La phrase n’est pas gratuite. Ce même jour, le Procureur de la République près le tribunal de première instance d’Abidjan, Koné Braman Oumar, annonçait officiellement le placement sous mandat de dépôt de Joël N’Guessan, pour des propos tenus dans une interview publiée le 18 juin 2025.

Dans cette sortie médiatique, l'ex-président du Comité de gestion du Fonds de développement de la formation professionnelle (FDFP) dénonçait l’exclusion de la liste électorale des principaux leaders de l’opposition, dont Laurent Gbagbo (PPA-CI), Tidjane Thiam (PDCI-RDA), Guillaume Soro (GPS) et Charles Blé Goudé (COJEP), tous aujourd’hui écartés du processus électoral. Il accusait les magistrats d’être les premiers responsables de cette situation.

« […] Si demain, il y a des troubles, ce seront les magistrats les responsables, pas les hommes politiques », avait-il ajouté.

Le procureur estime que ces propos « jettent le discrédit sur des décisions de justice et sur l’institution judiciaire », et sont donc passibles de poursuites au titre des articles 179, 190, 273 et 275 du Code pénal. Une information judiciaire a été ouverte le 19 juin, jour même du discours de Gbagbo.

Verrouillage politique

L’ironie n’a pas échappé à l’ancien chef de l’État. Sa phrase, lancée comme une pique acérée, fait référence au rôle que Joël N’Guessan a joué lors de son procès devant la Cour pénale internationale (CPI).

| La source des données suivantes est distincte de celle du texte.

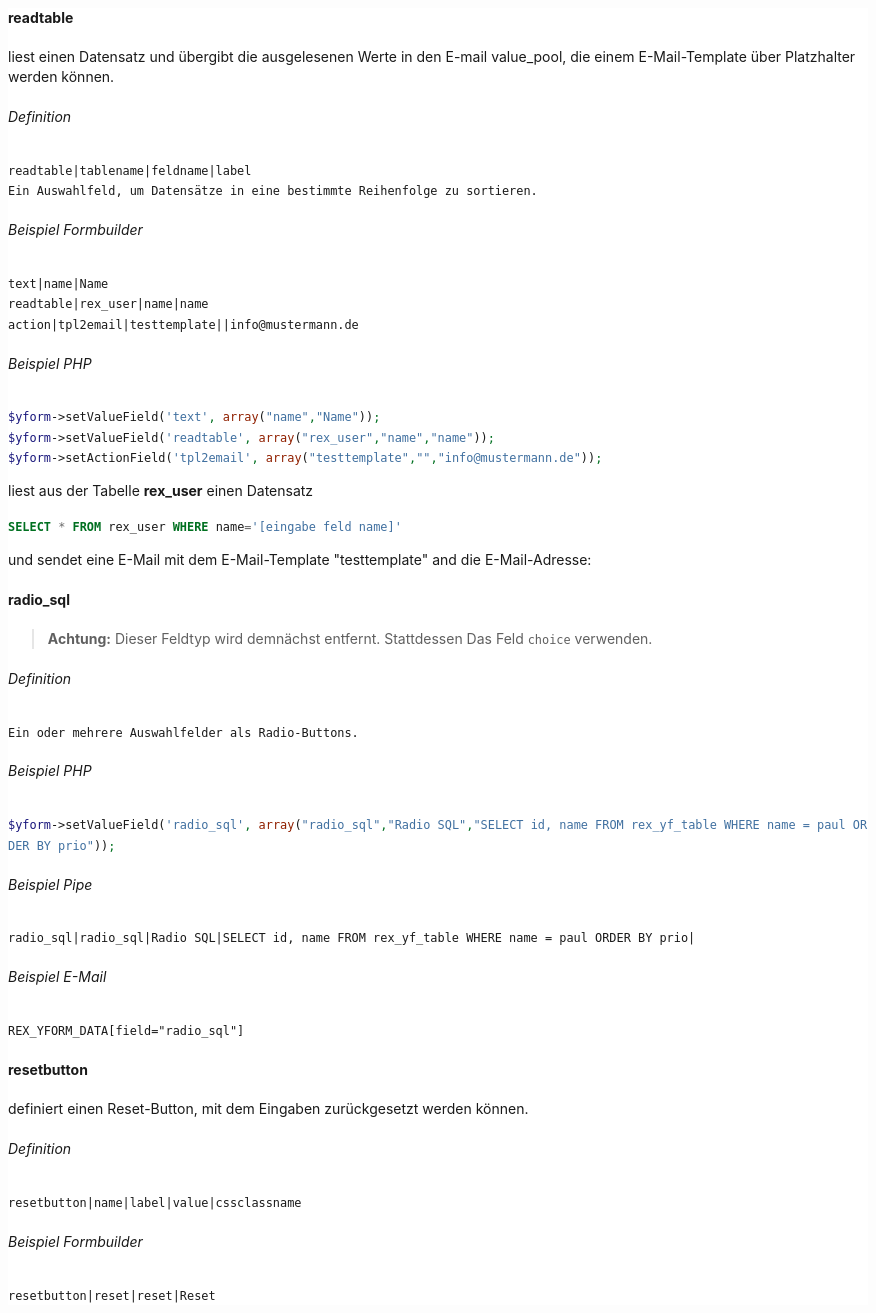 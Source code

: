 #### readtable
liest einen Datensatz und übergibt die ausgelesenen Werte in den E-mail value_pool, die einem E-Mail-Template über Platzhalter werden können.

###### Definition
	readtable|tablename|feldname|label
	Ein Auswahlfeld, um Datensätze in eine bestimmte Reihenfolge zu sortieren.
	
###### Beispiel Formbuilder
	text|name|Name
	readtable|rex_user|name|name
	action|tpl2email|testtemplate||info@mustermann.de


###### Beispiel PHP
```php
$yform->setValueField('text', array("name","Name"));
$yform->setValueField('readtable', array("rex_user","name","name"));
$yform->setActionField('tpl2email', array("testtemplate","","info@mustermann.de"));
```

liest aus der Tabelle **rex_user** einen Datensatz 

```SQL
SELECT * FROM rex_user WHERE name='[eingabe feld name]'
```

und sendet eine E-Mail mit dem E-Mail-Template "testtemplate" and die E-Mail-Adresse:



#### radio_sql

> **Achtung:** Dieser Feldtyp wird demnächst entfernt. Stattdessen Das Feld `choice` verwenden.

###### Definition
	Ein oder mehrere Auswahlfelder als Radio-Buttons.
	
###### Beispiel PHP
```php
$yform->setValueField('radio_sql', array("radio_sql","Radio SQL","SELECT id, name FROM rex_yf_table WHERE name = paul ORDER BY prio"));
```

###### Beispiel Pipe
	radio_sql|radio_sql|Radio SQL|SELECT id, name FROM rex_yf_table WHERE name = paul ORDER BY prio|

###### Beispiel E-Mail
	REX_YFORM_DATA[field="radio_sql"]

#### resetbutton
definiert einen Reset-Button, mit dem Eingaben zurückgesetzt werden können.


###### Definition
	resetbutton|name|label|value|cssclassname
	
###### Beispiel Formbuilder
	resetbutton|reset|reset|Reset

En 2016, ce dernier avait volontairement choisi de témoigner « à visage découvert » contre Laurent Gbagbo et Charles Blé Goudé, affirmant vouloir « servir la vérité ». À l’époque, il déclarait notamment que « les victimes de Laurent Gbagbo doivent être vengées par la justice internationale », étant, pour lui, les seuls responsables de la crise post-électorale de 2010-2011.

Mais son audition à La Haye avait tourné à la valse-hésitation. Interrogé par la défense sur des extraits de son propre ouvrage non publié, Joël N’Guessan s’était embourbé, multipliant les « je n’ai pas souvenance », jusqu’à ce que le président de la Cour, le juge Tarfusser, lui intime de garder son calme et de répondre clairement.

En mars 2021, alors que Gbagbo et Blé Goudé venaient d’être acquittés définitivement par la CPI, Joël N’Guessan insistait encore sur la nécessité de « repentance » : « Il faut qu’il [Gbagbo] se mette dans une posture de repentance, parce qu’il y a eu 3 000 morts. »

Aujourd’hui, les rôles semblent inversés. Mais pour Laurent Gbagbo, le cas Joël N’Guessan illustre une dérive plus large : la mise au pas de la justice au profit d’une stratégie de verrouillage politique. « Si on ne laisse pas aux autres la capacité de se battre pour être au pouvoir aussi, ce n’est plus la démocratie », a-t-il insisté plus tôt dans son discours.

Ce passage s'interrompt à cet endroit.